**TASK INSTRUCTIONS**:
Please copy each line of the listing that includes the string "CreateItemOptions".

**PROVIDED ENTRIES**:
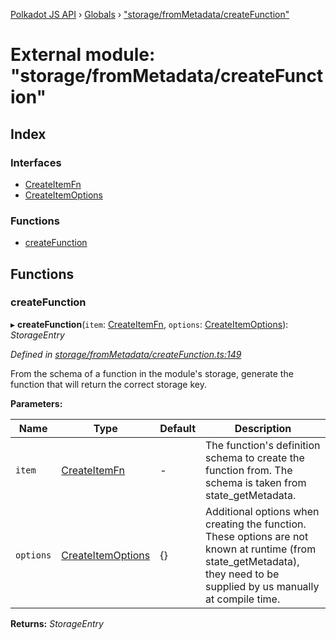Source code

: [Polkadot JS API](../README.md) › [Globals](../globals.md) › ["storage/fromMetadata/createFunction"](_storage_frommetadata_createfunction_.md)

# External module: "storage/fromMetadata/createFunction"

## Index

### Interfaces

* [CreateItemFn](../interfaces/_storage_frommetadata_createfunction_.createitemfn.md)
* [CreateItemOptions](../interfaces/_storage_frommetadata_createfunction_.createitemoptions.md)

### Functions

* [createFunction](_storage_frommetadata_createfunction_.md#createfunction)

## Functions

###  createFunction

▸ **createFunction**(`item`: [CreateItemFn](../interfaces/_storage_frommetadata_createfunction_.createitemfn.md), `options`: [CreateItemOptions](../interfaces/_storage_frommetadata_createfunction_.createitemoptions.md)): *StorageEntry*

*Defined in [storage/fromMetadata/createFunction.ts:149](https://github.com/polkadot-js/api/blob/0b71291cf1/packages/api-metadata/src/storage/fromMetadata/createFunction.ts#L149)*

From the schema of a function in the module's storage, generate the function
that will return the correct storage key.

**Parameters:**

Name | Type | Default | Description |
------ | ------ | ------ | ------ |
`item` | [CreateItemFn](../interfaces/_storage_frommetadata_createfunction_.createitemfn.md) | - | The function's definition schema to create the function from. The schema is taken from state_getMetadata. |
`options` | [CreateItemOptions](../interfaces/_storage_frommetadata_createfunction_.createitemoptions.md) |  {} | Additional options when creating the function. These options are not known at runtime (from state_getMetadata), they need to be supplied by us manually at compile time.  |

**Returns:** *StorageEntry*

**OUTPUT**:
* [CreateItemOptions](../interfaces/_storage_frommetadata_createfunction_.createitemoptions.md)
▸ **createFunction**(`item`: [CreateItemFn](../interfaces/_storage_frommetadata_createfunction_.createitemfn.md), `options`: [CreateItemOptions](../interfaces/_storage_frommetadata_createfunction_.createitemoptions.md)): *StorageEntry*
`options` | [CreateItemOptions](../interfaces/_storage_frommetadata_createfunction_.createitemoptions.md) |  {} | Additional options when creating the function. These options are not known at runtime (from state_getMetadata), they need to be supplied by us manually at compile time.  |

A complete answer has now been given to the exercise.